We reached Boolibany at noon, and were accommodated with huts in the town, a division of which was given up entirely for our use, and from which Almamy, who paid us a visit in the afternoon, desired us to keep off the mob, in the same way we should do were we in an English fort. This, however, we found much difficulty in accomplishing against a host of visitors of all ages and descriptions, coming to see, for the first time in their lives, a white man. Shortly after our arrival some of the king’s wives sent us two or three large calabashes, full of fine milk and cous cous, which was not at all a despicable present.
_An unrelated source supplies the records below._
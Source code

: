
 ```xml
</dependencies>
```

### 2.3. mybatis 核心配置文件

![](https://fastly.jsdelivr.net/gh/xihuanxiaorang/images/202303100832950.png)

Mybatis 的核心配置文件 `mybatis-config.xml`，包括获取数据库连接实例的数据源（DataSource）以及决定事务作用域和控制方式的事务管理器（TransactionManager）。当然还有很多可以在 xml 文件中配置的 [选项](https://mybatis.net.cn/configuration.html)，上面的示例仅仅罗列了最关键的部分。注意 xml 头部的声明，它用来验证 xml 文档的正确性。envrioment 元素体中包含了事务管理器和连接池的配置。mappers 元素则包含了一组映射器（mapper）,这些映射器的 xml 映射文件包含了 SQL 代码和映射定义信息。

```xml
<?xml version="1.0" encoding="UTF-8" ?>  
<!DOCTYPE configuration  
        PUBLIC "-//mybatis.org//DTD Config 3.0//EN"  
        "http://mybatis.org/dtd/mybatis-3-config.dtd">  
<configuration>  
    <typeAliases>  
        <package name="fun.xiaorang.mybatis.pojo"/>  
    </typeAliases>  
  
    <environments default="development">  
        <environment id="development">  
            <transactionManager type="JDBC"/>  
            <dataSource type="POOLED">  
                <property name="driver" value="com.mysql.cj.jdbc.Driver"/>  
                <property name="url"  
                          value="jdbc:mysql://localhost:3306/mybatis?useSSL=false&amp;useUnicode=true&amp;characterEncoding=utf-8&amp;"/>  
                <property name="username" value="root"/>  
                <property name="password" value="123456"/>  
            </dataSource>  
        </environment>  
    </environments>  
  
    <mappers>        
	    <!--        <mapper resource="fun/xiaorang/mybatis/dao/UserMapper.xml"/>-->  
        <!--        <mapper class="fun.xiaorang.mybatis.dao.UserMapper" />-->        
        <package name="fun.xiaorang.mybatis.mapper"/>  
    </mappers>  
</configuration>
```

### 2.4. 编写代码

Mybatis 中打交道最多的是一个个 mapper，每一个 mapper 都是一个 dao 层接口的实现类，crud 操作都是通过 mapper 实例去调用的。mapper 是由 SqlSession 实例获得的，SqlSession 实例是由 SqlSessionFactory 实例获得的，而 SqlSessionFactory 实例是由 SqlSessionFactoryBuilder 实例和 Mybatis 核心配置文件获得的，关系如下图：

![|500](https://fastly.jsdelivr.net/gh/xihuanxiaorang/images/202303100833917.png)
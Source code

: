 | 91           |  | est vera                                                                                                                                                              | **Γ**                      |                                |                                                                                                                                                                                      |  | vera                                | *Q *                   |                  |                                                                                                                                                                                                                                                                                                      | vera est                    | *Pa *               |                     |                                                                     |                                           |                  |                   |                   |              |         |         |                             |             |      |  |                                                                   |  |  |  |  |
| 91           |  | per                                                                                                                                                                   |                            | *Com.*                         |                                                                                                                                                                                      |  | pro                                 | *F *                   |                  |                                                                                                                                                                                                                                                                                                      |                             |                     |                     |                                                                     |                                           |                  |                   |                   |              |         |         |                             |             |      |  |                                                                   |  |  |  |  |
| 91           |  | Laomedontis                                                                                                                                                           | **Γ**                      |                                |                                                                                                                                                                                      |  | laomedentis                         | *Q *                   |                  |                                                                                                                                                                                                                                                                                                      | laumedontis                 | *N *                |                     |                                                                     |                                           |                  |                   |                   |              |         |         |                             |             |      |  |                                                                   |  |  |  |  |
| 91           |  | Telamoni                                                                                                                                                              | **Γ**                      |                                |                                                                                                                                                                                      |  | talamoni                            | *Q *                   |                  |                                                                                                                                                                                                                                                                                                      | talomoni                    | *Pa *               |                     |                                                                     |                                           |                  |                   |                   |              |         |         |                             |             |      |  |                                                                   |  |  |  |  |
Many of the great men of the town paid us visits of ceremony and curiosity; all which we would have most willingly dispensed with, but they were not to be sent off in a hurry, and we were often reduced to the necessity of walking out of our huts, in hopes of their doing so too. But even this did not always succeed, and we were necessitated to submit with an apparent good grace to their importunities for presents. I do believe they thought that asking alone was necessary to the filling of their pockets with amber, &c., and covering their backs with silks, bafts, &c.; for the procuring of all of which they seldom brought any more valuable articles than a little milk, or some rice, or corn. Indeed we wanted nothing else, but the miserable handfuls which they presented, were scarcely worth the trouble of receiving, much less giving more than the value in return.
FOOTNOTES:
[10]Leather bags.
CHAPTER VI.
Description of Boolibany — Delays and Disappointments there — Scarcity of Provisions — Death of Private Pickard — My decision of passing the rains in the Country, and Departure for Samba Contaye to select a position for winter quarters — Arrival of the Expedition from Boolibany — Mr. Pilkington and men left there sick — Death of Lieutenant Burton, and Sickness of the Men — Preparations for Mr. Dochard’s Departure for Sego — Almamy’s Arrival near our Camp — Difficulties about the Guide — Mr. Dochard’s Departure — The Object of his Embassy — Mr. Partarrieau’s Departure for the Coast — Mr. Nelson’s weak state — A regular Market established — Mr. Pilkington’s Arrival from the Capital — Mr. Nelson’s Death — My own Indisposition — Deaths amongst the Men — Extraordinary Ceremony at the killing of a lioness — Lions’ Attack on the Horse — Accounts from Mr. Dochard — Return of the Messengers — Almamy’s unjust Conduct, and its Results.
Boolibany, the Capital of Bondoo, stands in an extensive plain at the foot of a range of rocky hills, which are distant from it about a quarter of a mile east: to the west, the dry bed of a considerable torrent winds along the plain, and, in the season of the rains, conducts the water, which descends in a thousand streams from the hills, to the Falune and Senegal.
Here is the residence of the king, or Almamy, but it is by no means so large a town as we expected to see in the capital of so thickly inhabited a country. The number of souls do not exceed fifteen or eighteen hundred; the greater number are either the relatives, slaves, tradesmen, or followers of Almamy, or those of the royal family.